◆ WHAT TO PRODUCE ◆
Each line that contains the word "muted" is to be copied from the records below.

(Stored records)
:::
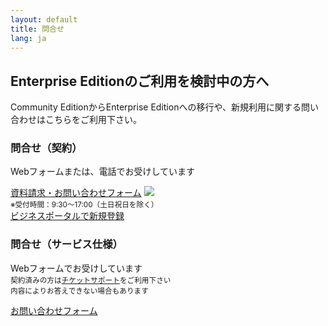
 ```yaml
---
layout: default
title: 問合せ
lang: ja
---
```


## Enterprise Editionのご利用を検討中の方へ

Community EditionからEnterprise Editionへの移行や、新規利用に関する問い合わせはこちらをご利用下さい。

<div class="row">
  <div class="col-sm-6 h-100">
    <div class="card h-100 figure">
      <div class="card-block">
        <h3 class="card-title">問合せ（契約）</h3>
        <p class="card-text">Webフォームまたは、電話でお受けしています</p>
        <a href="#" class="btn btn-primary">資料請求・お問い合わせフォーム</a>
        <a href="tel:0120106107"><img src="{{ site.rootdir[page.lang] }}images/freedial.png"></a><br>
        <small class="text-muted">※受付時間：9:30〜17:00（土日祝日を除く）</small>
      </div>
    </div>
    <div class="figure-caption text-right">
      <a href="https://b-portal.ntt.com/icp_auth/i0001/default/MailaddressInputDisplay.action" data-toggle="tooltip" data-placement="bottom" title="既にNTTコミュニケーションズのビジネスポータルをご利用のお客さまは、即時ご利用いただけます">ビジネスポータルで新規登録</a>
    </div>
  </div>
  <div class="col-sm-6 h-100">
    <div class="card h-100">
      <div class="card-block">
        <h3 class="card-title">問合せ（サービス仕様）</h3>
        <p class="card-text">Webフォームでお受けしています<br><small class="text-muted">契約済みの方は<a href="https://b-portal.ntt.com/icp_auth/i0001/default/MailaddressInputDisplay.action">チケットサポート</a>をご利用下さい<br>内容によりお答えできない場合もあります</small></p>
        <a href="" class="btn btn-primary">お問い合わせフォーム</a>
      </div>
    </div>
  </div>
</div>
:::
◆ ANSWER SECTION ◆
        <small class="text-muted">※受付時間：9:30〜17:00（土日祝日を除く）</small>
        <p class="card-text">Webフォームでお受けしています<br><small class="text-muted">契約済みの方は<a href="https://b-portal.ntt.com/icp_auth/i0001/default/MailaddressInputDisplay.action">チケットサポート</a>をご利用下さい<br>内容によりお答えできない場合もあります</small></p>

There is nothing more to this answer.